◆ How to complete this task
Check every line of the material below, and show those that contain "Nancy".

◆ Input material
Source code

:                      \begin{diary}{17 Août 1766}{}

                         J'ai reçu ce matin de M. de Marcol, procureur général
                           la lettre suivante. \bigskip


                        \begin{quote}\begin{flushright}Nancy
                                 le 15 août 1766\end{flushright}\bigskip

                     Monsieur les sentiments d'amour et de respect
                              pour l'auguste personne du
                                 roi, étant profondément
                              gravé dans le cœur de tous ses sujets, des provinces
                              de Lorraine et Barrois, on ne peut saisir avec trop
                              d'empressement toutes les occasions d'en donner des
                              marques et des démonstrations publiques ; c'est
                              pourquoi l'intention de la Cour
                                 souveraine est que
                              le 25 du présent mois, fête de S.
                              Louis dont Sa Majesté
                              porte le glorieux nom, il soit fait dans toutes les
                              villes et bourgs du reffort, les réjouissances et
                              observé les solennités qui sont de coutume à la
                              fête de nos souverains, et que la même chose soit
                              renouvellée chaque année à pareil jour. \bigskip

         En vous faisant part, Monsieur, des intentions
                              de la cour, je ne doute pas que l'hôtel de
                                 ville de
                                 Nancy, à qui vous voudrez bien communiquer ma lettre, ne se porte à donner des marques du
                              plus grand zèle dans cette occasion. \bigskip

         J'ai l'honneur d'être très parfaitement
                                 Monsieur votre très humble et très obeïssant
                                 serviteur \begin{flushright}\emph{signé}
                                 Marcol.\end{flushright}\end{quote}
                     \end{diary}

◆ Expected answer
                        \begin{quote}\begin{flushright}Nancy
                                 Nancy, à qui vous voudrez bien communiquer ma lettre, ne se porte à donner des marques du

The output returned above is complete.